Gegen die Bucs ließen die Patriots den 23-Jährigen 40-mal bei Early Downs passen, nur achtmal setzten sie auf das - zugegeben völlig ineffiziente - Run-Game. Jones erledigte seine Aufgabe dabei meist gut. Er wurde den Ball schnell los und fand offene Receiver. Probleme bekam der Rookie eher, wenn er in lange Third Downs geriet - so wie bei seiner Interception im ersten Viertel.
Noch lässt Jones zu häufig Big Plays liegen, der Patriots-Quarterback agiert praktisch ausschließlich im Kurzpassspiel. Hier wird er im Laufe der Saison aggressiver werden müssen. Mindestens genau so wichtig wäre jedoch, dass die Patriots ihm endlich mehr Hilfe an die Seite stellen können.
New Englands Laufspiel ist bislang eine Katastrophe. Gegen die Bucs liefen die Running Backs sechsmal für -4 Yards, gegen die Saints waren es elf Runs für 21 Yards. Jones wird die Offense so früh in seiner Karriere nicht alleine tragen können, zumal die Offensive Line gemessenen an den Erwartungen vor der Saison bislang auch eher enttäuschend auftritt.
Noch ist Jones in der NFL selbst sehr wohlwollend betrachtet allenfalls ein durchschnittlicher Starting Quarterback, viel mehr durfte man von ihm als Rookie allerdings auch noch nicht erwarten (siehe Trevor Lawrence, Zach Wilson, Justin Fields und Davis Mills). Nun ist es an der Zeit, dass er die Offense endlich nicht mehr allein schultern muss.
3.: Die Bucs sind noch nicht in Super-Bowl-Form
Drei Siege aus den ersten vier Spielen, zurück auf Platz eins in der eigenen Division. Im Gegensatz zu den Patriots können die Bucs mit ihrem Start in die Saison auf dem Papier durchaus zufrieden sein.
Zumal aktuell wenig dagegen spricht, dass Tampa Bay in den kommenden Wochen eine Siegesserie starten können wird. Die nächsten Gegner des Teams heißen Dolphins, Eagles, Bears, Saints, Football Team, Giants, Colts und Falcons. Erst Mitte Dezember treffen die Bucs mit den Bills auf ein Team, das ebenfalls im erweiterten Contender-Kreis eingeordnet wird.
Und doch läuft beim amtierenden Champion noch nicht alles rund. Gegen die Patriots konnte Tampa Bay sein offensives Potenzial nicht voll abrufen, Brady präsentierte sich - anders als in den ersten drei Spielen dieser Saison - nicht in MVP-Form.

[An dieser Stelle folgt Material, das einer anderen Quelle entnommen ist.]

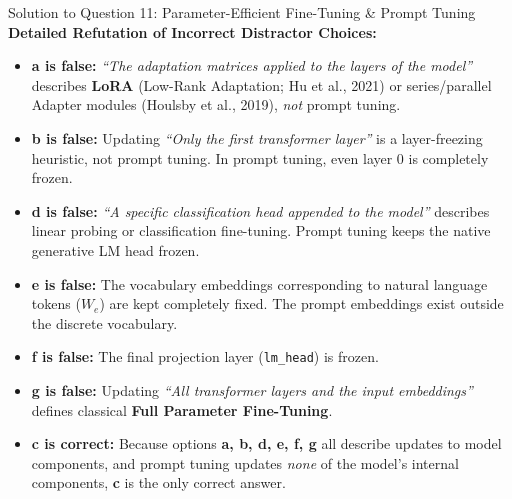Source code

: \documentclass[11pt,a4paper]{article}
\begin{document}
\begin{solutionbox}{Solution to Question 11: Parameter-Efficient Fine-Tuning \& Prompt Tuning}
\medskip
\noindent
\textbf{Detailed Refutation of Incorrect Distractor Choices:}
\begin{itemize}[leftmargin=1.5em]
    \item \textbf{a is false:} \textit{``The adaptation matrices applied to the layers of the model''} describes \textbf{LoRA} (Low-Rank Adaptation; Hu et al., 2021) or series/parallel Adapter modules (Houlsby et al., 2019), \emph{not} prompt tuning.
    \item \textbf{b is false:} Updating \textit{``Only the first transformer layer''} is a layer-freezing heuristic, not prompt tuning. In prompt tuning, even layer 0 is completely frozen.
    \item \textbf{d is false:} \textit{``A specific classification head appended to the model''} describes linear probing or classification fine-tuning. Prompt tuning keeps the native generative LM head frozen.
    \item \textbf{e is false:} The vocabulary embeddings corresponding to natural language tokens ($W_e$) are kept completely fixed. The prompt embeddings exist outside the discrete vocabulary.
    \item \textbf{f is false:} The final projection layer (\texttt{lm\_head}) is frozen.
    \item \textbf{g is false:} Updating \textit{``All transformer layers and the input embeddings''} defines classical \textbf{Full Parameter Fine-Tuning}.
    \item \textbf{c is correct:} Because options \textbf{a, b, d, e, f, g} all describe updates to model components, and prompt tuning updates \emph{none} of the model's internal components, \textbf{c} is the only correct answer.
\end{itemize}
\end{solutionbox}
\end{document}
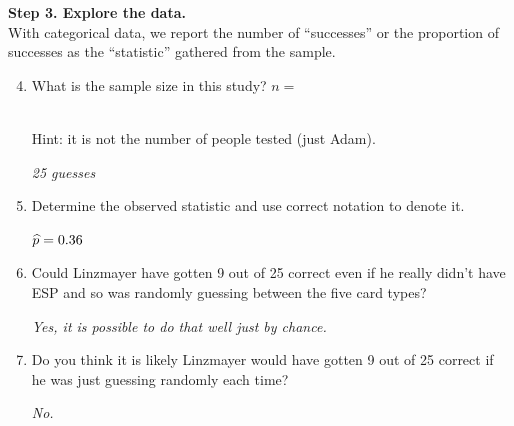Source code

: {\bf Step 3. Explore the data. }\\
With categorical data, we  report the number of ``successes''
or the proportion of successes as the ``statistic'' gathered from the
sample.  
 \begin{enumerate}
   \setcounter{enumi}{3}
   \item   What is the sample size in this study?  $n = $ 
\begin{students}
  \vspace{1cm}\\
  Hint: it is not the number of people tested (just Adam).
\end{students}

\begin{key}
{\it 25 guesses}
\end{key}

   \item  Determine the observed statistic and use correct notation to
     denote it. 
\begin{students}
  \vspace{1cm}
\end{students}

\begin{key}
 $\widehat{p} = 0.36$
\end{key}

   \item  Could Linzmayer have gotten 9 out of 25 correct even if he
     really didn't have ESP and so was randomly guessing between the
     five card types? 
\begin{students}
  \vspace{1cm}
\end{students}

\begin{key}
{\it Yes, it is possible to do that well just by chance.}
\end{key}

   \item  Do you think it is likely Linzmayer would have gotten 9 out of 25
     correct if he was just guessing randomly each time?  
\begin{students}
  \vspace{1cm}
\end{students}

\begin{key}
{\it No.}
\end{key}

   \end{enumerate}
   
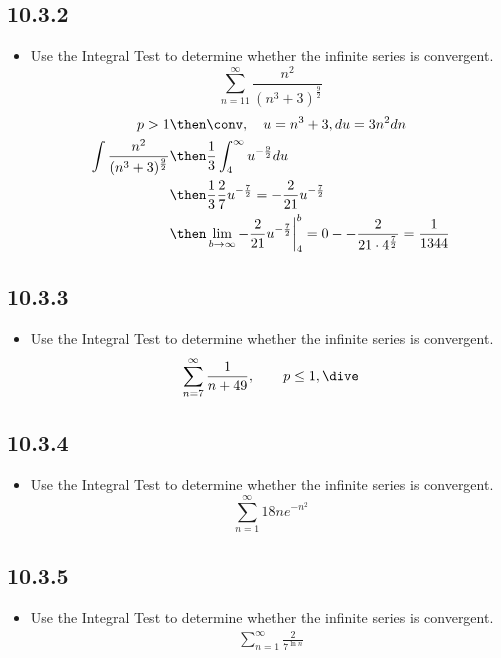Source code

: \begin{itemize}
    \subsection{10.3.2}
    \begin{itemize}
      \item Use the Integral Test to determine whether the infinite series is
        convergent.
        \[%
          \sum_{n=11}^{\infty} \frac{n^2}{(n^3 + 3)^{\frac{9}{2}}}
        \]%
        \begin{align*}
          p > 1 &\then \conv, \quad u = n^3 + 3, du=3n^2dn \\
          \int \frac{n^2}{(n^3 + 3)^{\frac{9}{2}}}
                &\then \frac{1}{3} \int_4^\infty u^{-\frac{9}{2}}du \\
          &\then \frac{1}{3}\frac{2}{7}u^{-\frac{7}{2}} = -\frac{2}{21}u^{-\frac{7}{2}} \\
          &\then \lim_{b \to \infty} -\frac{2}{21}u^{-\frac{7}{2}}\bigg|_{4}^{b}
          = 0 - -\frac{2}{21 \cdot 4^{\frac{7}{2}}} = \frac{1}{1344}
        \end{align*}
    \end{itemize}

    \subsection{10.3.3}
    \begin{itemize}
      \item Use the Integral Test to determine whether the infinite series is
        convergent.
        \[%
         \sum_{n=7}^{\infty} \frac{1}{n+49}, \qquad p \leq 1, \dive
        \]%
    \end{itemize}

    \subsection{10.3.4}
    \begin{itemize}
      \item Use the Integral Test to determine whether the infinite series is
        convergent.
        \[%
          \sum_{n=1}^{\infty} 18ne^{-n^2}
        \]%
    \end{itemize}

    \subsection{10.3.5}
    \begin{itemize}
      \item Use the Integral Test to determine whether the infinite series is
        convergent.
        \begin{align*}
          \sum_{n=1}^{\infty} \frac{2}{7^{\ln n}}
        \end{align*}
    \end{itemize}


\end{itemize}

Das sollte allerdings noch kein Grund zur Sorge sein. Für Brady war das Spiel schließlich in jeder Hinsicht ein besonderes. Der offensive Floor ist alleine aufgrund der schieren Qualität in der Offense unglaublich hoch. Brady ist nach wie vor ein sehr guter Quarterback, die Offensive Line zählt ligaweit zur Top-10 und der Receiving Corps mit Mike Evans, Chris Godwin, Antonio Brown und - wenn er wieder fit ist - Rob Gronkowski sucht ligaweit seinesgleichen.
Fragezeichen gibt es aktuell eher auf der anderen Seite des Balls: Tampa Bays Run-Defense ist zwar nach wie vor das Nonplusultra in der NFL, daran scheint sich im Sommer wenig geändert zu haben. Von der dominanten Pass-Defense ist bislang allerdings wenig zu sehen. Und Besserung scheint aktuell nicht in Sicht.
Tampa Bay Buccaneers: Verletzungssorgen in der Secondary
Mit Sean Murphy-Bunting verletzte sich ein wichtiger Pass-Defender bereits beim Saisonauftakt gegen die Cowboys, das Spiel gegen die Patriots verpasste zudem auch Cornerback Jamel Dean. Dean sollte zwar nicht allzu lange ausfallen, mit Carlton Davis und Antoine Winfield Jr. kamen jedoch gleich zwei neue Verletzte in der Secondary hinzu. Davis dürfte den Bucs mit einer Quadrizeps-Verletzung länger fehlen, wie lange Winfield mit seiner Gehirnerschütterung ausfällt, ist noch unklar.
Tampa Bays Defensive Coordinator Todd Bowles setzt gerne auf Aggressivität. Bowles blitzt viel und hat keine Angst, in seiner Secondary viel Man Coverage spielen zu lassen. Damit hatte der 57-Jährige in den vergangenen Jahren viel Erfolg, die Taktik geht allerdings nur auf, solange einer Defense genügend Defender zur Verfügung stehen, die ihre Gegenspieler im Eins-gegen-eins ohne Hilfe verteidigen können. Ob Bowles in den kommenden Wochen auf genügend solcher Spieler zurückgreifen können wird, ist fraglich.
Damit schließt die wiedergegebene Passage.